* **TASK GOAL**:
Could the entries below be reproduced exactly, with the images removed?

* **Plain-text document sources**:
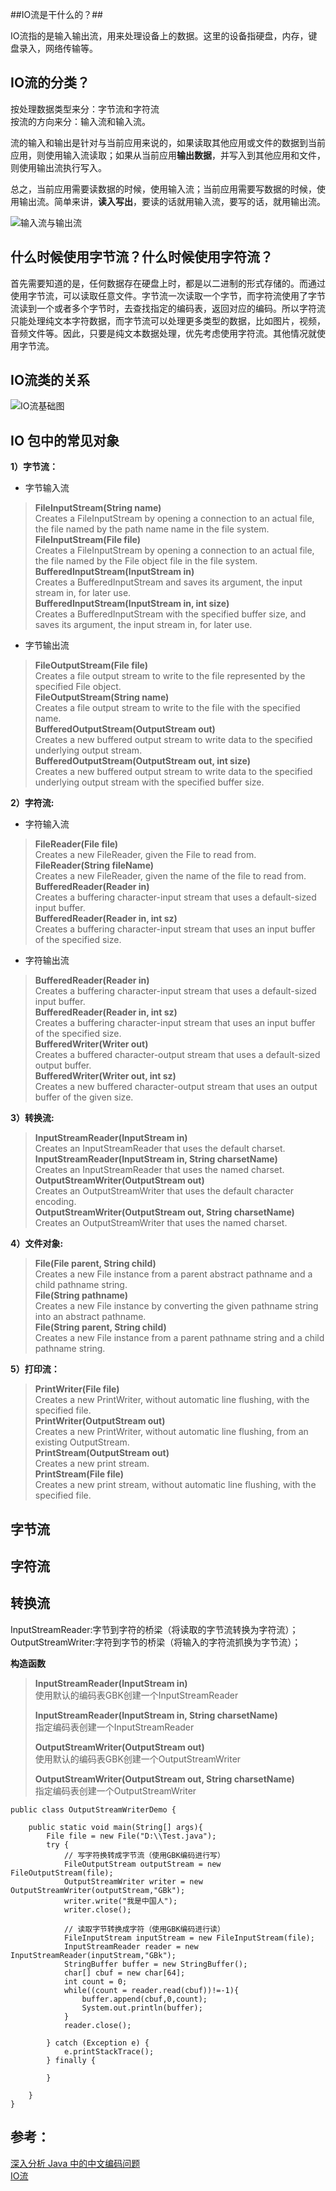 ##IO流是干什么的？##

IO流指的是输入输出流，用来处理设备上的数据。这里的设备指硬盘，内存，键盘录入，网络传输等。

## IO流的分类？ ##

按处理数据类型来分：字节流和字符流  
按流的方向来分：输入流和输入流。

流的输入和输出是针对与当前应用来说的，如果读取其他应用或文件的数据到当前应用，则使用输入流读取；如果从当前应用**输出数据**，并写入到其他应用和文件，则使用输出流执行写入。

总之，当前应用需要读数据的时候，使用输入流；当前应用需要写数据的时候，使用输出流。简单来讲，**读入写出**，要读的话就用输入流，要写的话，就用输出流。

![输入流与输出流](io.bmp)
## 什么时候使用字节流？什么时候使用字符流？ ##

首先需要知道的是，任何数据存在硬盘上时，都是以二进制的形式存储的。而通过使用字节流，可以读取任意文件。字节流一次读取一个字节，而字符流使用了字节流读到一个或者多个字节时，去查找指定的编码表，返回对应的编码。所以字符流只能处理纯文本字符数据，而字节流可以处理更多类型的数据，比如图片，视频，音频文件等。因此，只要是纯文本数据处理，优先考虑使用字符流。其他情况就使用字节流。

## IO流类的关系 ##

![IO流基础图](IO.jpg)

## IO 包中的常见对象 ##

**1）字节流：**  

- 字节输入流  
> **FileInputStream(String name)**  
> Creates a FileInputStream by opening a connection to an actual file, the file named by the path name name in the file system.  
> **FileInputStream(File file)**  
> Creates a FileInputStream by opening a connection to an actual file, the file named by the File object file in the file system.  
> **BufferedInputStream(InputStream in)**  
> Creates a BufferedInputStream and saves its argument, the input stream in, for later use.  
> **BufferedInputStream(InputStream in, int size)**  
> Creates a BufferedInputStream with the specified buffer size, and saves its argument, the input stream in, for later use.  

- 字节输出流  
> **FileOutputStream(File file)**  
> Creates a file output stream to write to the file represented by the specified File object.  
> **FileOutputStream(String name)**  
> Creates a file output stream to write to the file with the specified name.  
> **BufferedOutputStream(OutputStream out)**  
> Creates a new buffered output stream to write data to the specified underlying output stream.  
> **BufferedOutputStream(OutputStream out, int size)**  
> Creates a new buffered output stream to write data to the specified underlying output stream with the specified buffer size.  

**2）字符流:**  

- 字符输入流  

> **FileReader(File file)**  
> Creates a new FileReader, given the File to read from.  
> **FileReader(String fileName)**  
> Creates a new FileReader, given the name of the file to read from.  
> **BufferedReader(Reader in)**  
> Creates a buffering character-input stream that uses a default-sized input buffer.  
> **BufferedReader(Reader in, int sz)**  
> Creates a buffering character-input stream that uses an input buffer of the specified size.  

- 字符输出流  

> **BufferedReader(Reader in)**  
> Creates a buffering character-input stream that uses a default-sized input buffer.  
> **BufferedReader(Reader in, int sz)**  
> Creates a buffering character-input stream that uses an input buffer of the specified size.  
> **BufferedWriter(Writer out)**  
> Creates a buffered character-output stream that uses a default-sized output buffer.  
> **BufferedWriter(Writer out, int sz)**  
> Creates a new buffered character-output stream that uses an output buffer of the given size.  
> 

**3）转换流:**  

> **InputStreamReader(InputStream in)**  
> Creates an InputStreamReader that uses the default charset.  
> **InputStreamReader(InputStream in, String charsetName)**  
> Creates an InputStreamReader that uses the named charset.
> **OutputStreamWriter(OutputStream out)**  
> Creates an OutputStreamWriter that uses the default character encoding.  
> **OutputStreamWriter(OutputStream out, String charsetName)**  
> Creates an OutputStreamWriter that uses the named charset.  

**4）文件对象:**  
> **File(File parent, String child)**  
> Creates a new File instance from a parent abstract pathname and a child pathname string.  
> **File(String pathname)**  
> Creates a new File instance by converting the given pathname string into an abstract pathname.  
> **File(String parent, String child)**  
> Creates a new File instance from a parent pathname string and a child pathname string.  

**5）打印流：**  

> **PrintWriter(File file)**  
> Creates a new PrintWriter, without automatic line flushing, with the specified file.  
> **PrintWriter(OutputStream out)**  
> Creates a new PrintWriter, without automatic line flushing, from an existing OutputStream.  
> **PrintStream(OutputStream out)**  
> Creates a new print stream.  
> **PrintStream(File file)**  
> Creates a new print stream, without automatic line flushing, with the specified file.  

## 字节流 ##

## 字符流 ##

## 转换流 ##
InputStreamReader:字节到字符的桥梁（将读取的字节流转换为字符流）；  
OutputStreamWriter:字符到字节的桥梁（将输入的字符流抓换为字节流）；

**构造函数**
> **InputStreamReader(InputStream in)**  
> 使用默认的编码表GBK创建一个InputStreamReader
> 
> **InputStreamReader(InputStream in, String charsetName)**  
> 指定编码表创建一个InputStreamReader
> 
> **OutputStreamWriter(OutputStream out)**  
> 使用默认的编码表GBK创建一个OutputStreamWriter
> 
> **OutputStreamWriter(OutputStream out, String charsetName)**  
> 指定编码表创建一个OutputStreamWriter

    public class OutputStreamWriterDemo {

		public static void main(String[] args){
			File file = new File("D:\\Test.java");
			try {
				// 写字符换转成字节流（使用GBK编码进行写）
				FileOutputStream outputStream = new FileOutputStream(file);
				OutputStreamWriter writer = new OutputStreamWriter(outputStream,"GBk");
				writer.write("我是中国人");
				writer.close();
				
				// 读取字节转换成字符（使用GBK编码进行读）
				FileInputStream inputStream = new FileInputStream(file);
				InputStreamReader reader = new InputStreamReader(inputStream,"GBk");
				StringBuffer buffer = new StringBuffer();
				char[] cbuf = new char[64];
				int count = 0;
				while((count = reader.read(cbuf))!=-1){
					buffer.append(cbuf,0,count);
					System.out.println(buffer);
				}
				reader.close();
	
			} catch (Exception e) {
				e.printStackTrace();
			} finally {
				
			}
			
		}
    }


## 参考： ##
[深入分析 Java 中的中文编码问题](http://www.ibm.com/developerworks/cn/java/j-lo-chinesecoding/)  
[IO流](http://www.cnblogs.com/thinksasa/archive/2012/10/26/2741091.html)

* **ANSWER FOR THE TASK**:
 ##IO流是干什么的？##

IO流指的是输入输出流，用来处理设备上的数据。这里的设备指硬盘，内存，键盘录入，网络传输等。

## IO流的分类？ ##

按处理数据类型来分：字节流和字符流  
按流的方向来分：输入流和输入流。

流的输入和输出是针对与当前应用来说的，如果读取其他应用或文件的数据到当前应用，则使用输入流读取；如果从当前应用**输出数据**，并写入到其他应用和文件，则使用输出流执行写入。

总之，当前应用需要读数据的时候，使用输入流；当前应用需要写数据的时候，使用输出流。简单来讲，**读入写出**，要读的话就用输入流，要写的话，就用输出流。

![输入流与输出流](io.bmp)
## 什么时候使用字节流？什么时候使用字符流？ ##

首先需要知道的是，任何数据存在硬盘上时，都是以二进制的形式存储的。而通过使用字节流，可以读取任意文件。字节流一次读取一个字节，而字符流使用了字节流读到一个或者多个字节时，去查找指定的编码表，返回对应的编码。所以字符流只能处理纯文本字符数据，而字节流可以处理更多类型的数据，比如图片，视频，音频文件等。因此，只要是纯文本数据处理，优先考虑使用字符流。其他情况就使用字节流。

## IO流类的关系 ##

![IO流基础图](IO.jpg)

## IO 包中的常见对象 ##

**1）字节流：**  

- 字节输入流  
> **FileInputStream(String name)**  
> Creates a FileInputStream by opening a connection to an actual file, the file named by the path name name in the file system.  
> **FileInputStream(File file)**  
> Creates a FileInputStream by opening a connection to an actual file, the file named by the File object file in the file system.  
> **BufferedInputStream(InputStream in)**  
> Creates a BufferedInputStream and saves its argument, the input stream in, for later use.  
> **BufferedInputStream(InputStream in, int size)**  
> Creates a BufferedInputStream with the specified buffer size, and saves its argument, the input stream in, for later use.  

- 字节输出流  
> **FileOutputStream(File file)**  
> Creates a file output stream to write to the file represented by the specified File object.  
> **FileOutputStream(String name)**  
> Creates a file output stream to write to the file with the specified name.  
> **BufferedOutputStream(OutputStream out)**  
> Creates a new buffered output stream to write data to the specified underlying output stream.  
> **BufferedOutputStream(OutputStream out, int size)**  
> Creates a new buffered output stream to write data to the specified underlying output stream with the specified buffer size.  

**2）字符流:**  

- 字符输入流  

> **FileReader(File file)**  
> Creates a new FileReader, given the File to read from.  
> **FileReader(String fileName)**  
> Creates a new FileReader, given the name of the file to read from.  
> **BufferedReader(Reader in)**  
> Creates a buffering character-input stream that uses a default-sized input buffer.  
> **BufferedReader(Reader in, int sz)**  
> Creates a buffering character-input stream that uses an input buffer of the specified size.  

- 字符输出流  

> **BufferedReader(Reader in)**  
> Creates a buffering character-input stream that uses a default-sized input buffer.  
> **BufferedReader(Reader in, int sz)**  
> Creates a buffering character-input stream that uses an input buffer of the specified size.  
> **BufferedWriter(Writer out)**  
> Creates a buffered character-output stream that uses a default-sized output buffer.  
> **BufferedWriter(Writer out, int sz)**  
> Creates a new buffered character-output stream that uses an output buffer of the given size.  
> 

**3）转换流:**  

> **InputStreamReader(InputStream in)**  
> Creates an InputStreamReader that uses the default charset.  
> **InputStreamReader(InputStream in, String charsetName)**  
> Creates an InputStreamReader that uses the named charset.
> **OutputStreamWriter(OutputStream out)**  
> Creates an OutputStreamWriter that uses the default character encoding.  
> **OutputStreamWriter(OutputStream out, String charsetName)**  
> Creates an OutputStreamWriter that uses the named charset.  

**4）文件对象:**  
> **File(File parent, String child)**  
> Creates a new File instance from a parent abstract pathname and a child pathname string.  
> **File(String pathname)**  
> Creates a new File instance by converting the given pathname string into an abstract pathname.  
> **File(String parent, String child)**  
> Creates a new File instance from a parent pathname string and a child pathname string.  

**5）打印流：**  

> **PrintWriter(File file)**  
> Creates a new PrintWriter, without automatic line flushing, with the specified file.  
> **PrintWriter(OutputStream out)**  
> Creates a new PrintWriter, without automatic line flushing, from an existing OutputStream.  
> **PrintStream(OutputStream out)**  
> Creates a new print stream.  
> **PrintStream(File file)**  
> Creates a new print stream, without automatic line flushing, with the specified file.  

## 字节流 ##

## 字符流 ##

## 转换流 ##
InputStreamReader:字节到字符的桥梁（将读取的字节流转换为字符流）；  
OutputStreamWriter:字符到字节的桥梁（将输入的字符流抓换为字节流）；

**构造函数**
> **InputStreamReader(InputStream in)**  
> 使用默认的编码表GBK创建一个InputStreamReader
> 
> **InputStreamReader(InputStream in, String charsetName)**  
> 指定编码表创建一个InputStreamReader
> 
> **OutputStreamWriter(OutputStream out)**  
> 使用默认的编码表GBK创建一个OutputStreamWriter
> 
> **OutputStreamWriter(OutputStream out, String charsetName)**  
> 指定编码表创建一个OutputStreamWriter

    public class OutputStreamWriterDemo {

		public static void main(String[] args){
			File file = new File("D:\\Test.java");
			try {
				// 写字符换转成字节流（使用GBK编码进行写）
				FileOutputStream outputStream = new FileOutputStream(file);
				OutputStreamWriter writer = new OutputStreamWriter(outputStream,"GBk");
				writer.write("我是中国人");
				writer.close();
				
				// 读取字节转换成字符（使用GBK编码进行读）
				FileInputStream inputStream = new FileInputStream(file);
				InputStreamReader reader = new InputStreamReader(inputStream,"GBk");
				StringBuffer buffer = new StringBuffer();
				char[] cbuf = new char[64];
				int count = 0;
				while((count = reader.read(cbuf))!=-1){
					buffer.append(cbuf,0,count);
					System.out.println(buffer);
				}
				reader.close();
	
			} catch (Exception e) {
				e.printStackTrace();
			} finally {
				
			}
			
		}
    }


## 参考： ##
[深入分析 Java 中的中文编码问题](http://www.ibm.com/developerworks/cn/java/j-lo-chinesecoding/)  
[IO流](http://www.cnblogs.com/thinksasa/archive/2012/10/26/2741091.html)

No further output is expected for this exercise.